Based on a close look at the data, Herring and Pauly write (I can't find an ungated version can you?):
Some states have implemented community rating regulations to limit the extent to which premiums in the individual health insurance market can vary with a person's health status. Community rating and guaranteed issues laws were passed with hopes of increasing access to affordable insurance for people with high-risk health conditions, but there are concerns that these laws led to adverse selection. In some sense, the extent to which these regulations ultimately affected the individual market depends in large part on the degree of risk segmentation in unregulated states. In this paper, we examine the relationship between expected medical expenses, individual insurance premiums, and the likelihood of obtaining individual insurance using data from both the National Health Interview Survey and the Community Tracking Study Household Survey.
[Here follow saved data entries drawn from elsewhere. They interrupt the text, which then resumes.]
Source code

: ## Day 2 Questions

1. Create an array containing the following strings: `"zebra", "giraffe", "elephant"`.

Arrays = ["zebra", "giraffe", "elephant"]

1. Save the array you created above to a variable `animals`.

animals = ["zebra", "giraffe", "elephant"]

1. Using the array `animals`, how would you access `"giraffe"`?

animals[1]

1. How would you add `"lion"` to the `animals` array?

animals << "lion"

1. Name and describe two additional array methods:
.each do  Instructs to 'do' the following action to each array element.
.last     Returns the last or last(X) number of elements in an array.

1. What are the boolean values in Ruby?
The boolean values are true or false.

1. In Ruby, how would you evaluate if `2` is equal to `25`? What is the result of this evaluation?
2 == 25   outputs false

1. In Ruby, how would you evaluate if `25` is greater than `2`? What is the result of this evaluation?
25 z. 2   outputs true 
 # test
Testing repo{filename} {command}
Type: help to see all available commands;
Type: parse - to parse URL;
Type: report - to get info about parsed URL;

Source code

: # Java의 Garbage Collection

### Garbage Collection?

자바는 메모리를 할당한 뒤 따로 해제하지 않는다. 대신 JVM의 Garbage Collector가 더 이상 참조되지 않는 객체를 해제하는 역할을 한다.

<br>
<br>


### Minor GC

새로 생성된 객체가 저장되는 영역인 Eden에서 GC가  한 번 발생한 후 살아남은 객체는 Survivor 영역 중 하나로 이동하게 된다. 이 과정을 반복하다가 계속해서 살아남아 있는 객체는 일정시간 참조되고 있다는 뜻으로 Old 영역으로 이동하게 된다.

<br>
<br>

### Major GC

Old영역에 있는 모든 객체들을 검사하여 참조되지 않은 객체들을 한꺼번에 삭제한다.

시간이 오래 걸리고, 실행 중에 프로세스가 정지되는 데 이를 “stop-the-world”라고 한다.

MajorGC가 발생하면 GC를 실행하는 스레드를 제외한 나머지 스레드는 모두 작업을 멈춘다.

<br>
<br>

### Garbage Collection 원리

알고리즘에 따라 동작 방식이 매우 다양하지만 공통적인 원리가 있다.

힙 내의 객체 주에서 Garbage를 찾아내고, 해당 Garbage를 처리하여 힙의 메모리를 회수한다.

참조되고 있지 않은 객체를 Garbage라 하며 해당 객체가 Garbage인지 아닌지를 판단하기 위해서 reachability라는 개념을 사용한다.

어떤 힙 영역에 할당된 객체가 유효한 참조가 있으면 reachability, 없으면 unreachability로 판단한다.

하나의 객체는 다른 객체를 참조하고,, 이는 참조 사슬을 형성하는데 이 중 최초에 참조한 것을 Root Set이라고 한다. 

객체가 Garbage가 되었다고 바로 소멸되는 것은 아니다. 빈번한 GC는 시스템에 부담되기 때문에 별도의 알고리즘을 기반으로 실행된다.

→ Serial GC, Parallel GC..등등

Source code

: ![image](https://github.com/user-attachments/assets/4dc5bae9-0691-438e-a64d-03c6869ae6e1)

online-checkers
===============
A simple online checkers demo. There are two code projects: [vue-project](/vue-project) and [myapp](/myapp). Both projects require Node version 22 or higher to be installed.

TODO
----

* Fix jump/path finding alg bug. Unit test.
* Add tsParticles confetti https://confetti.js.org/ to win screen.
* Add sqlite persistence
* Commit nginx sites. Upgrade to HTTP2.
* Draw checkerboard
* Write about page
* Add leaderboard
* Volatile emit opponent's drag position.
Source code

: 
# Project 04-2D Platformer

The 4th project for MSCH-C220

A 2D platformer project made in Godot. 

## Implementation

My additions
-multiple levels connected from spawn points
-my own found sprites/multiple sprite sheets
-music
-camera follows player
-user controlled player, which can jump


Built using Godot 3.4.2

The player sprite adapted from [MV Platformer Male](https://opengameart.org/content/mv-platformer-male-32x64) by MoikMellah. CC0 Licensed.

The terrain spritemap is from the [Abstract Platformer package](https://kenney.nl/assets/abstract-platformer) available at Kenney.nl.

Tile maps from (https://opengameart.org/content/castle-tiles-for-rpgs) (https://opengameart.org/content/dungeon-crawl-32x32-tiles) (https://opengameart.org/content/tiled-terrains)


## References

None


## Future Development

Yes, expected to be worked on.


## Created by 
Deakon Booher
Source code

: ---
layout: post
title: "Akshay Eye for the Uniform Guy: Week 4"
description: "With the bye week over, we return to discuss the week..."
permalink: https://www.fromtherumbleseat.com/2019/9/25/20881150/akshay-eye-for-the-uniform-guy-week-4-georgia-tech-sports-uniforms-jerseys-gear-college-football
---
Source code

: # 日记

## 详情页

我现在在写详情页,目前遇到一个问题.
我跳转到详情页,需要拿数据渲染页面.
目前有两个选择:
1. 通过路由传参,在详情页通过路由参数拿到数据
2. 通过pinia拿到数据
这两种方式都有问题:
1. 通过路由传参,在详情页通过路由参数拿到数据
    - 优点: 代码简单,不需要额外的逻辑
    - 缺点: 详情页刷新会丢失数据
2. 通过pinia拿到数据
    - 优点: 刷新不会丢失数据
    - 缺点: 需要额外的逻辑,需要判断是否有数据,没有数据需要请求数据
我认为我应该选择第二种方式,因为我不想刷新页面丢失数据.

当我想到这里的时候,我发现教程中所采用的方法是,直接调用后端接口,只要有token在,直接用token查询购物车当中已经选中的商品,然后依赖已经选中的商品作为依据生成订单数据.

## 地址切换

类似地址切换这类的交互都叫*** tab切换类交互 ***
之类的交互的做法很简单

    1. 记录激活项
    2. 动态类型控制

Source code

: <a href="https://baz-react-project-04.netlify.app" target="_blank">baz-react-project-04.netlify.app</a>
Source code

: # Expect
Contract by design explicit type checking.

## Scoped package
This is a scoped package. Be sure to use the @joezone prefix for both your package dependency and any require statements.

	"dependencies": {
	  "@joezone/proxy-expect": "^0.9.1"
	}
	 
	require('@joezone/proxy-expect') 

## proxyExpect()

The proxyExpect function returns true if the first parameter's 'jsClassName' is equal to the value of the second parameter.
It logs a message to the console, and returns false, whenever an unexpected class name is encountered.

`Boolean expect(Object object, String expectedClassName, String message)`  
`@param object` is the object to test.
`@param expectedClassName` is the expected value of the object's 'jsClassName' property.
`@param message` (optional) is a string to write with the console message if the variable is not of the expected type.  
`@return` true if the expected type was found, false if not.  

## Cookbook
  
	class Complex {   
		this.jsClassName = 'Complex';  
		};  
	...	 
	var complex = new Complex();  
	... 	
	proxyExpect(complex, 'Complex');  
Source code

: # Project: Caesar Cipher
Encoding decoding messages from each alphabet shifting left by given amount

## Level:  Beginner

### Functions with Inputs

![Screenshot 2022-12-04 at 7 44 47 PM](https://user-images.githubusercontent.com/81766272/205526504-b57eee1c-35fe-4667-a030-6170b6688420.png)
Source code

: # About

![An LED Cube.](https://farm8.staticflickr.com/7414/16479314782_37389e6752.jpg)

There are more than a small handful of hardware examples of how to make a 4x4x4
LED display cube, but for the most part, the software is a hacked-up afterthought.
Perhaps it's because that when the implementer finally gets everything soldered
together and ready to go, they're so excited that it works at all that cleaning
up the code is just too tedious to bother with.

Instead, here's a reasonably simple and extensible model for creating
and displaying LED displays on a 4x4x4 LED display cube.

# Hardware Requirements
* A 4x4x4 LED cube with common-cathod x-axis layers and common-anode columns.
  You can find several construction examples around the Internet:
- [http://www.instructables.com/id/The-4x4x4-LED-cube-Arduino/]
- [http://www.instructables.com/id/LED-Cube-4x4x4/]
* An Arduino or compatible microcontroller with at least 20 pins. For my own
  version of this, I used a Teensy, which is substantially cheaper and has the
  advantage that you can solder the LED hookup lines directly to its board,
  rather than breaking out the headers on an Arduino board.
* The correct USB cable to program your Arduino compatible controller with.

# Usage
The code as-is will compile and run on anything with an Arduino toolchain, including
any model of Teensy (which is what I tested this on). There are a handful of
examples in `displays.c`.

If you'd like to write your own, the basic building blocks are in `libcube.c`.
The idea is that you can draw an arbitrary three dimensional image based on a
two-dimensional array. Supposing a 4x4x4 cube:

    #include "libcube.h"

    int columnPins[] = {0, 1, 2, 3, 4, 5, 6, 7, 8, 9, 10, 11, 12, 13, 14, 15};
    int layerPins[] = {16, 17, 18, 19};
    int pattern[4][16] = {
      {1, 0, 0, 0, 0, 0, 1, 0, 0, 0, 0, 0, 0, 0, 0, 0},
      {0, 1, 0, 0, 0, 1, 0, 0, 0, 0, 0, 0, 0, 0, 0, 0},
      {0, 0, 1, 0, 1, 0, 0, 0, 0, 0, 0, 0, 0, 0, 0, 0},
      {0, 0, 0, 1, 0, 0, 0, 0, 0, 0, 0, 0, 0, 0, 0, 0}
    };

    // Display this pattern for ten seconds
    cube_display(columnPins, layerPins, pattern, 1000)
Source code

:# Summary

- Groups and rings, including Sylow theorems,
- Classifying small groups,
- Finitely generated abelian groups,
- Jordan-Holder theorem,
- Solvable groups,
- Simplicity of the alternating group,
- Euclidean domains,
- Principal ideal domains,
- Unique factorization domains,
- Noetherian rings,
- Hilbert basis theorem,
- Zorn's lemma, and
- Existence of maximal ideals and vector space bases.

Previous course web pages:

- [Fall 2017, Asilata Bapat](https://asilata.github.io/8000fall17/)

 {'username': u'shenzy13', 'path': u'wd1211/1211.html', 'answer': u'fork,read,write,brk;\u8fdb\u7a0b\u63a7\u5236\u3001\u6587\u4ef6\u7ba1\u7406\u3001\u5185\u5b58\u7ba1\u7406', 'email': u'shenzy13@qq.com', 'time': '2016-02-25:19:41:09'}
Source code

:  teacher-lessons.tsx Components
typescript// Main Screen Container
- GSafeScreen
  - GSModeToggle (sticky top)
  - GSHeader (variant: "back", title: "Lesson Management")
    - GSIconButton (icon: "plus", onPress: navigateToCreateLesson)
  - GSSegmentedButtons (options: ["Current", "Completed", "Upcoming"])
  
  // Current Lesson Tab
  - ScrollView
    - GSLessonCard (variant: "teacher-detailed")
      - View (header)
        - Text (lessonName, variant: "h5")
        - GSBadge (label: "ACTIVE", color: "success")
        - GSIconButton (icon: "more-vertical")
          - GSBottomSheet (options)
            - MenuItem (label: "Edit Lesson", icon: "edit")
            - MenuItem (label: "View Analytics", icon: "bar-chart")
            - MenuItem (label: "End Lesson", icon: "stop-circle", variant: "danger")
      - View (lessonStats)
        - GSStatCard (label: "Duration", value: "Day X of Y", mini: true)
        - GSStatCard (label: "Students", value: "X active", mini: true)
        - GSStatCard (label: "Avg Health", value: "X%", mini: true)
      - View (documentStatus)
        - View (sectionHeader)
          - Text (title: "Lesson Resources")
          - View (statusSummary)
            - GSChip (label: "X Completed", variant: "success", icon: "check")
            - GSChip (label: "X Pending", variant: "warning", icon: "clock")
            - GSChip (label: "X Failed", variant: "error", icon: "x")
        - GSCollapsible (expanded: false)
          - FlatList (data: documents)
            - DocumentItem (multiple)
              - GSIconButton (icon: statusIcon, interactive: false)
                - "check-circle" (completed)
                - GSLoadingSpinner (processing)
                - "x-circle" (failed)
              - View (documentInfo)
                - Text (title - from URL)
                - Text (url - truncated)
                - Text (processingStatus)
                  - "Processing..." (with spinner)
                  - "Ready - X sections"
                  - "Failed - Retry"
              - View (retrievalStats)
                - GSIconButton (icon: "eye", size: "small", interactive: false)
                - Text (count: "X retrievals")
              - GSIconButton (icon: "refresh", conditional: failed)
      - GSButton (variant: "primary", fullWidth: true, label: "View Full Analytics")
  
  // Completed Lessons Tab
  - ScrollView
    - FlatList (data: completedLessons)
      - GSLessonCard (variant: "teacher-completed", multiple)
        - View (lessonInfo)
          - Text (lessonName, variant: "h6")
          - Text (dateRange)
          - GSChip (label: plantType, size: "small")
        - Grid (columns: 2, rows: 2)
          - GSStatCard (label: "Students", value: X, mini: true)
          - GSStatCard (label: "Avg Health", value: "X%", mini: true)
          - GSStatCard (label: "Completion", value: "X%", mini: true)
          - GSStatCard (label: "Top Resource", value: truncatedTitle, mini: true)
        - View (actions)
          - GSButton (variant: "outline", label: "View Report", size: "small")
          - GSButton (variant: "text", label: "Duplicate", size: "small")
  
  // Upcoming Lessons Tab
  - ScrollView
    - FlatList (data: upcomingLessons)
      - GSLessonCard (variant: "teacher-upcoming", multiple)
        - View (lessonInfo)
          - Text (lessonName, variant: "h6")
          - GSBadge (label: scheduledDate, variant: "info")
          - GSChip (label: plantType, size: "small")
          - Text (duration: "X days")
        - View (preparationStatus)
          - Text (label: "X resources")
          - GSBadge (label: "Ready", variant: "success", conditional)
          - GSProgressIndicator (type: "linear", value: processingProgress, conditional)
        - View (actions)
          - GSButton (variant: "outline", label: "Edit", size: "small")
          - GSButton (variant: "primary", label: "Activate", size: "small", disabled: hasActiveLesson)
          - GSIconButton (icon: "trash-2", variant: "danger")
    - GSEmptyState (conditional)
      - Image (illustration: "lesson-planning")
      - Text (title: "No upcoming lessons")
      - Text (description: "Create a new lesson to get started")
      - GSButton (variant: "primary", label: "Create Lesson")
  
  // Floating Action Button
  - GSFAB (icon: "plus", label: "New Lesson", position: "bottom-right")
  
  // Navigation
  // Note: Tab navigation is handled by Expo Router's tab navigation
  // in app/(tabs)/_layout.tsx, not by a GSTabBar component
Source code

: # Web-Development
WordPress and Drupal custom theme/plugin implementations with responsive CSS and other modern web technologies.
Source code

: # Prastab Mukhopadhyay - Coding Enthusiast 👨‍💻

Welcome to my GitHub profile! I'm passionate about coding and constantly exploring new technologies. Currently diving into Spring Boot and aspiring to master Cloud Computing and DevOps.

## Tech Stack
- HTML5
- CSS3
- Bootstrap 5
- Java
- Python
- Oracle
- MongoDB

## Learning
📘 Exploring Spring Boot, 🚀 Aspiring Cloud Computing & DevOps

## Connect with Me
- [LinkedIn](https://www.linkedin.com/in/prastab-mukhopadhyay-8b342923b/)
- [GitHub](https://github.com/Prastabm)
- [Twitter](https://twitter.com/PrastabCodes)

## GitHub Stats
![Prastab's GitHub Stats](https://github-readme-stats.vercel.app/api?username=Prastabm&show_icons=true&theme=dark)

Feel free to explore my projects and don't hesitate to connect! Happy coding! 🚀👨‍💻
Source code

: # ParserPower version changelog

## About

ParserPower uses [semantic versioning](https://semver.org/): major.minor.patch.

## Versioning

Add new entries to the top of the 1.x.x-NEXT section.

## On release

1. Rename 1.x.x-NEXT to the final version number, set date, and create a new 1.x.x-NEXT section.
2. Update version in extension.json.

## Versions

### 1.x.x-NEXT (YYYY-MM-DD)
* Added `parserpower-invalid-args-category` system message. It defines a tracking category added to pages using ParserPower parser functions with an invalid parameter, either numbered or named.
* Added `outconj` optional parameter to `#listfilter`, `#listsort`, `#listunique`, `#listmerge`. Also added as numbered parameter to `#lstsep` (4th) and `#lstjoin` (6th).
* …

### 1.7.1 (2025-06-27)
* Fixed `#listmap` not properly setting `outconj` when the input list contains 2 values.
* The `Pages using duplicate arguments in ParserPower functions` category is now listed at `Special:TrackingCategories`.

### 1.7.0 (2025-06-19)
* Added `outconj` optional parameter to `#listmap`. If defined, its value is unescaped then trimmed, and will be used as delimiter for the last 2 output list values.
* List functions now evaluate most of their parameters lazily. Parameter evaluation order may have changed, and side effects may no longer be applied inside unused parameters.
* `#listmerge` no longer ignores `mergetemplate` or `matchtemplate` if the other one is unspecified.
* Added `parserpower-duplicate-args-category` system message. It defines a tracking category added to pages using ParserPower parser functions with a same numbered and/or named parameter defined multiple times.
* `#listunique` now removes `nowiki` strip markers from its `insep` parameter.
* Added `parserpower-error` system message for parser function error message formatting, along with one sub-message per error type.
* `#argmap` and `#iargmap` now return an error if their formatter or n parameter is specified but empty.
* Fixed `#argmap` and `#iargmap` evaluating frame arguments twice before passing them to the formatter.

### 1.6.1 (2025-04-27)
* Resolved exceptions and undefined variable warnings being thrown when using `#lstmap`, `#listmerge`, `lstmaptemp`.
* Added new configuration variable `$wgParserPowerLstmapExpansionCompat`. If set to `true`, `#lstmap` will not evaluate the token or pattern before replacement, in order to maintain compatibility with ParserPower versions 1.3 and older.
We test for differences in these relationships between states with both community rating and guaranteed issue and states with no such regulations. While we find that people living in unregulated states with higher expected expense due to chronic health conditions pay modestly higher premiums and are somewhat less likely to obtain coverage, the variation between premiums and risk in unregulated individual insurance markets is far from proportional; there is considerable pooling. In regulated states, we find that there is no effect of having higher expected expense due to chronic health conditions on neither premiums nor coverage. Overall, our results suggest that the effect of regulation is to produce a slight increase in the proportion uninsured, as increases in low risk uninsureds more than offset decreases in high risk uninsureds [emphasis added by TC]. Community rating and guaranteed issue regulations produce only small changes in risk pooling because the extent of pooling in the absence of regulation is substantial.
You'll find some unadjusted raw data for states here.
Herring and Pauly, who wrote this paper in 2006, stress that what I am describing as the Krugman view is the "conventional wisdom" yet not supported by the facts. More generally, you can think of their excellent paper is a contribution to the ongoing debate over health insurance and adverse selection. As the authors say "there is considerable pooling."
I am not, by the way, suggesting that we should move everything to the individual insurance market or that Jim DeMint is an objective analyst of U.S. health care.
Posted by Tyler Cowen on July 28, 2009 at 06:36 AM in Medicine | Permalink
Comments
Earlier draft of the Herring_Pauly paper:
http://rwjf-eriu.org/pdf/conf2006_herring.pdf
Posted by: MT at Jul 28, 2009 6:58:06 AM
I wonder if the individual insurance market is large enough to be predictive of how it would operate if it were much larger. Those covered through employers must outnumber those buying insurance individually by something like 12 to 1, which allows for the possibility that those buying individually are collectively kind of unusual.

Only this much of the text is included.